Er erstreckt sich auf alle Fragen der gesetzlichen Rentenversicherung, insbesondere zu Anspruchsvoraussetzungen, Beginn und voraussichtlicher Höhe von Altersrenten, Erwerbsminderungs- und Hinterbliebenenrenten.
Ferner werden Tipps und Orientierungshilfen zur zulagengeförderten, privaten Altersvorsorge gegeben.

Eine vorherige telefonische Anmeldung ist erforderlich. 
Telefon: 07 31 / 70 05 73 30

Bitte vergessen Sie nicht, zum Beratungstermin Ihre Versicherungsunterlagen und Ihren Personalausweis mitzubringen.

Rentenbeantragung

Im Bürgerbüro der Stadt Neu-Ulm können sämtliche Anträge für die gesetzliche Rentenversicherung gestellt werden: Rentenanträge, Kontenklärung, Anerkennung von Kindererziehungszeiten. Hierfür sollten die vorhandenen Versicherungsunterlagen sowie der Personalausweis oder Reisepass mitgebracht werden. Eine vorherige telefonische Rückfrage wegen Terminvereinbarung und evtl. noch zusätzlich benötigter Unterlagen wird empfohlen.

Bürgerbüro Neu-Ulm
Petrusplatz 15 89231 Neu-Ulm
Telefon: 07 31 / 70 50 73 30
Email: buergerbuero@neu-ulm.de

Sozialverband VdK Kreisverband Neu-Ulm/Illertissen
Zeppelinstrasse 1 89231 Neu-Ulm
Tel. 07 31 / 84 87 8
Beratungsstelle für sozialrechtliche Fragen

Umzug als Rentner ins Ausland

Das Wichtigste im Überblick

  • Sind Sie nur vorübergehend im Ausland, ändert sich für Sie nichts. Ihre Rente wird auf ein Konto Ihrer Wahl überwiesen.
  • Ziehen Sie dauerhaft in ein Land der Europäischen Union, nach Island, Liechtenstein, Norwegen oder in die Schweiz, bekommen Sie ebenfalls die volle Rente.
  • Verlegen Sie Ihren Wohnsitz in ein Land außerhalb der Europäischen Union oder ein Land, mit dem Deutschland kein Sozialversicherungsabkommen hat, kann es zu Einschränkungen kommen.
  • Damit Ihre Rente pünktlich auf Ihrem neuen Konto eingeht, teilen Sie dem Renten Service der Deutschen Post AG rechtzeitig Ihren Umzug mit.

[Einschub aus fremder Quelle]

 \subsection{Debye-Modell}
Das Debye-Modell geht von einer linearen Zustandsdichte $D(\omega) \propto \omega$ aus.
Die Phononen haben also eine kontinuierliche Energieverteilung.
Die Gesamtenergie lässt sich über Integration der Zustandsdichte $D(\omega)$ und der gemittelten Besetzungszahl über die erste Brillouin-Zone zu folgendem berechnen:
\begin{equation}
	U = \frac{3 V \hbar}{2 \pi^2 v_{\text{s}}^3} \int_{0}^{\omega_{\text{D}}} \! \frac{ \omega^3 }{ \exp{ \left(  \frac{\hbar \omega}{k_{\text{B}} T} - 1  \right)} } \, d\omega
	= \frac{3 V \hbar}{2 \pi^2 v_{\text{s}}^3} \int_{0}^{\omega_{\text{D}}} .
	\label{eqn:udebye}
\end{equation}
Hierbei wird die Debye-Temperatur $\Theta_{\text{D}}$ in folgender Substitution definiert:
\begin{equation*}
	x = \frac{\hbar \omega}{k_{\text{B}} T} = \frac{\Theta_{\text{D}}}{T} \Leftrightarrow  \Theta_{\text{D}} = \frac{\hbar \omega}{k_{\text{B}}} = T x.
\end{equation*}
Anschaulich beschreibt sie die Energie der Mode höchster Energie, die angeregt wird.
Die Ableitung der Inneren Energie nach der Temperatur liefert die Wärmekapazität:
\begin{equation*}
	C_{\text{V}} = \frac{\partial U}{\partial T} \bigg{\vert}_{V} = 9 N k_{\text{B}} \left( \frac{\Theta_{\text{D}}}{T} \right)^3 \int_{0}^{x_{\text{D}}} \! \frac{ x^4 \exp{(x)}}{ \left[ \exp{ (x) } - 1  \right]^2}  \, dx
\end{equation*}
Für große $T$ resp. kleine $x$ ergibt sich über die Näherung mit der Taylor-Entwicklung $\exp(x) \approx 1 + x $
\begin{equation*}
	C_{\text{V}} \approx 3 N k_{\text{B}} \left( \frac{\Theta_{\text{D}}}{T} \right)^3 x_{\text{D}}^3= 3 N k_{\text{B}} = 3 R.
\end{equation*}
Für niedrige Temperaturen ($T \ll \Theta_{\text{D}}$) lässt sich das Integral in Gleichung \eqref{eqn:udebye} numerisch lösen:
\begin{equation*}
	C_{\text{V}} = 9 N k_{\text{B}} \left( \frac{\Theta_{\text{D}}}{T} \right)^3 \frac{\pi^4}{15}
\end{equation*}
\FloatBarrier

Informieren Sie frühzeitig Teilen Sie dem Renten Service der Deutschen Post AG spätestens zwei Monate vor Ihrem Umzug mit, dass Sie in ein anderes Land ziehen wollen. So kann Ihre Bankverbindung umgestellt und Ihre Rente ohne Unterbrechung gezahlt werden. Denn auch wenn sich die Rentenhöhe nicht ändert, brauchen wir für die Technik etwas Zeit.
Die Adresse lautet:

Deutsche Post AG
Niederlassung Renten Service
13496 Berlin, DEUTSCHLAND
Telefon: + 49 / 22 1 / 56 92 77 7
Fax: + 49 / 22 1 / 56 92 77 8
Selbstverständlich können Sie alternativ auch Ihren Rentenversicherungsträger informieren

Krankenversicherung und Pflegeversicherung

Grundsätzlich ist es wichtig vor jedem Reiseantritt mit der Krankenkasse abzuklären, welchen Versicherungsschutz Sie haben, ob eine Auslandsreisekrankenversicherung (diese zahlt nur bis 6 Wochen Auslandsaufenthalt) oder eine private Auslandskrankenversicherung nötig ist.

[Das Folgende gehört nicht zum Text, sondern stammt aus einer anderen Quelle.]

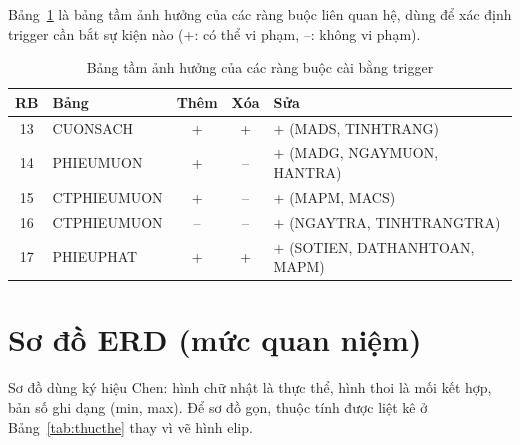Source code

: \documentclass[a4paper,oneside]{report}
\begin{document}
Bảng~\ref{tab:tahbuong} là bảng tầm ảnh hưởng của các ràng buộc liên quan hệ, dùng để xác định trigger cần bắt sự kiện nào (+: có thể vi phạm, –: không vi phạm).

\begin{table}[!htbp]
\centering\small
\caption{Bảng tầm ảnh hưởng của các ràng buộc cài bằng trigger}
\label{tab:tahbuong}
\begin{tabular}{|c|l|c|c|l|}
\hline
\textbf{RB} & \textbf{Bảng} & \textbf{Thêm} & \textbf{Xóa} & \textbf{Sửa}\\\hline
13 & CUONSACH & + & + & + (MADS, TINHTRANG)\\\hline
14 & PHIEUMUON & + & – & + (MADG, NGAYMUON, HANTRA)\\\hline
15 & CTPHIEUMUON & + & – & + (MAPM, MACS)\\\hline
16 & CTPHIEUMUON & – & – & + (NGAYTRA, TINHTRANGTRA)\\\hline
17 & PHIEUPHAT & + & + & + (SOTIEN, DATHANHTOAN, MAPM)\\\hline
\end{tabular}
\end{table}

\section{Sơ đồ ERD (mức quan niệm)}
Sơ đồ dùng ký hiệu Chen: hình chữ nhật là thực thể, hình thoi là mối kết hợp, bản số ghi dạng (min, max). Để sơ đồ gọn, thuộc tính được liệt kê ở Bảng~\ref{tab:thucthe} thay vì vẽ hình elip.
\end{document}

Ihre Mitgliedschaft in der gesetzlichen Krankenversicherung bei Ihrer deutschen Krankenkasse bleibt bei Verlegung Ihres Wohnortes in einen europäischen Mitgliedsstaat bestehen. Sie müssen sich nicht zusätzlich krankenversichern, wenn Sie nur eine deutsche Rente beziehen und keinen neuen Leistungsanspruch (wegen einer Beschäftigung) haben.

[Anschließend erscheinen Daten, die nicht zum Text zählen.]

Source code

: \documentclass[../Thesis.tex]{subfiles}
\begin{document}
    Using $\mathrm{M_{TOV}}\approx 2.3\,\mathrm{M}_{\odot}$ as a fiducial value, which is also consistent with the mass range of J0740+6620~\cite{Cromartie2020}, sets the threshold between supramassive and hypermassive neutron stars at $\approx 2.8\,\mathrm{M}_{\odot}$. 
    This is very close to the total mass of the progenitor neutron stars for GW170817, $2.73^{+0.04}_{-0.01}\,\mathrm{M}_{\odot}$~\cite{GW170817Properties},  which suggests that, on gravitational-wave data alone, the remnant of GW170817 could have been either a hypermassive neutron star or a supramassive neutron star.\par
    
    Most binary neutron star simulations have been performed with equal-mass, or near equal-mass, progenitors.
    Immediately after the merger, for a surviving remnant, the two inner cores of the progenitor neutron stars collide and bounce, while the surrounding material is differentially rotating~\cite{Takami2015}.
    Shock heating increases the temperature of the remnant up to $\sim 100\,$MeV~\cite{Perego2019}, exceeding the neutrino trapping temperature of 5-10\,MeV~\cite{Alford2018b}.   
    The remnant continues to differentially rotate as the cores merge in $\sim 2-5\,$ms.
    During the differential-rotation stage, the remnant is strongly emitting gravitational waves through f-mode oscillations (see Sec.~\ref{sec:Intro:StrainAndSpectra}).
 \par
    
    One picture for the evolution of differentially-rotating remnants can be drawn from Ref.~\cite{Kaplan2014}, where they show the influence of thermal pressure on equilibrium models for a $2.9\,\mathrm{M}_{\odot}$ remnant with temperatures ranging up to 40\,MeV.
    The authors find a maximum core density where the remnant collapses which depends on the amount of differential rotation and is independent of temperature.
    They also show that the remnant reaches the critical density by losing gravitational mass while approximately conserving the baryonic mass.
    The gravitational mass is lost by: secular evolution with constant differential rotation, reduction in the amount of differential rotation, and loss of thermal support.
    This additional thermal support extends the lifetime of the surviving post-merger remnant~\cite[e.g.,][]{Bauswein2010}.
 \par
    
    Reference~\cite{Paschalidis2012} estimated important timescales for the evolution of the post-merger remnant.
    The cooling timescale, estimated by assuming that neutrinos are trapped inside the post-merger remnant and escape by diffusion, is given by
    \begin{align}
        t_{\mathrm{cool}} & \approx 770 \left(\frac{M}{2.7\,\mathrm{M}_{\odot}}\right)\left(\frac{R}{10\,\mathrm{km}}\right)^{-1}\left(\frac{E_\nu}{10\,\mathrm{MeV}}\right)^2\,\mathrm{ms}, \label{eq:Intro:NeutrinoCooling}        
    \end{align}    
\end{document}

Die Pflegeversicherung zahlt im EU-Ausland nur das Pflegegeld. Sie haben keinen Anspruch auf Pflegesachleistungen oder Übernahme der Kosten in einer stationären Pflegeeinrichtung.

Aufenthaltsrecht

Wichtig ist es auch, sich vorab zu informieren, ob und wann Ihr Aufenthaltstitel erlischt.Ansprechpartner ist die Ausländerbehörde.

Ausländerbehörde
Landratsamt Neu-Ulm FB 23
Kantstr. 8, 89231 Neu-Ulm
Telefon: 07 31 / 70 40 32 00

Migrationsberatung der Diakonie

Sigrun Grüninger
Eckstraße 25, 89231 Neu-Ulm
Telefon: 07 31 / 70 47 82 2
Email: migrationsberatung@diakonie-neu-ulm.de

Migrationsberatung für erwachsene Zuwanderer (MBE)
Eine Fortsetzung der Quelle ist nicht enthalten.